In the base Mobile IP protocols [2][3], movement between two subnets requires that the Mobile Node obtain a new care-of address in the new subnet. This allows the Mobile Node to receive traffic on the new subnet. In order for the routing change to become effective, however, the Mobile Node must issue a binding update (also known in Mobile IPv4 as a Home Agent registration) to the Home Agent so that the Home Agent can change the routing from the previous subnet to the new subnet. The binding update establishes a host route on the Home Agent between the Mobile Node's Home Address and its new care-of address. In addition, if route optimization is in use [3], the Mobile Node may also issue binding updates to Correspondent Nodes to allow them to send traffic directly to the new care-of address rather than tunneling their traffic through the Home Agent.
The same approach applies also to a number of other IP layer mobility management protocols. For example, in the Host Identity Protocol (HIP) mobility management scheme, a Mobile Node sends an Readdress (REA) packet to its peer; this is very similar the Binding Updates send in Mobile IPv6 Route Optimization. In general, IP layer mobility protocols maintain a binding between a host identifier and either one care-of address or a set of care-of addresses. In Mobile IP, the home address acts as the host identifier, and only one care-of address is allowed. In other IP layer mobility protocols the host identifier is typically something else and more than one care-of addresses may be allowed.
After movement, traffic destined for the Mobile Node is sent to the old care-of address and is, effectively, dropped until the peer entities processes mobility management messages. If the Mobile Node is at some geographical and topological distance away from a peer entity, the amount of time involved in sending the binding updates may be greater than 100 hundred milliseconds.

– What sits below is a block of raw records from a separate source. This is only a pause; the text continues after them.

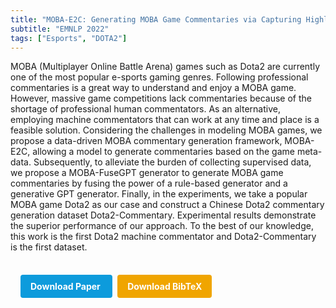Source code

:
 ```yaml
---
title: "MOBA-E2C: Generating MOBA Game Commentaries via Capturing Highlight Events from the Meta-Data"
subtitle: "EMNLP 2022"
tags: ["Esports", "DOTA2"]
---
```


MOBA (Multiplayer Online Battle Arena) games such as Dota2 are currently one of the most popular e-sports gaming genres. Following professional commentaries is a great way to understand and enjoy a MOBA game. However, massive game competitions lack commentaries because of the shortage of professional human commentators. As an alternative, employing machine commentators that can work at any time and place is a feasible solution. Considering the challenges in modeling MOBA games, we propose a data-driven MOBA commentary generation framework, MOBA-E2C, allowing a model to generate commentaries based on the game meta-data. Subsequently, to alleviate the burden of collecting supervised data, we propose a MOBA-FuseGPT generator to generate MOBA game commentaries by fusing the power of a rule-based generator and a generative GPT generator. Finally, in the experiments, we take a popular MOBA game Dota2 as our case and construct a Chinese Dota2 commentary generation dataset Dota2-Commentary. Experimental results demonstrate the superior performance of our approach. To the best of our knowledge, this work is the first Dota2 machine commentator and Dota2-Commentary is the first dataset.



<div style="margin-top: 1rem; padding: 1rem; display: inline-block;">

  <a href="https://doi.org/10.18653/v1/2022.findings-emnlp.333" target="_blank" style="background-color: #0d9bdc; color: white; padding: 10px 16px; margin-right: 8px; text-decoration: none; border-radius: 4px; font-weight: bold;">
    Download Paper
  </a>

  <a href="bib/moba-e2c-generating-moba-game-commentaries-via-capturing-highlight-events-from-the-meta-data.bib" download style="background-color: #f0a500; color: white; padding: 10px 16px; text-decoration: none; border-radius: 4px; font-weight: bold;">
    Download BibTeX
  </a>

</div>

This latency in routing update may cause some packets for the Mobile Node to be lost at the old Access Router. Recently, Mobile IP has been extended by certain local mobility mechanisms, aiming to alleviate the above performance limitations; they are identified as hierarchical/regional or more generically Localized Mobility Management (LMM).
LMM Localized mobility management schemes allow the Mobile Node to continue receiving traffic on the new subnet without any change in the bindings at the peer entities. The latency involved in updating the care-of-address bindings at far geographical and topological distances is eliminated or reduced until such time as the Mobile Node is in a position to manage the latency cost.
Having provided some motivation and brief summary of the underlying principles of LMM, it is important to enumerate goals for LMM.
Goals for LMM:
Identifying a solid set of requirements that will render the protocol internals, for some LMM scheme, robust enough to cater for the aforementioned considerations becomes essential in designing a widely accepted solution. The remainder of this document present a set of requirements that encompass essential considerations for the design of an LMM scheme. It is with this foundation that we can seek to ensure that the resulting LMM solution will best preserve the fundamental philosophies and architectural principles of the Internet in practice today.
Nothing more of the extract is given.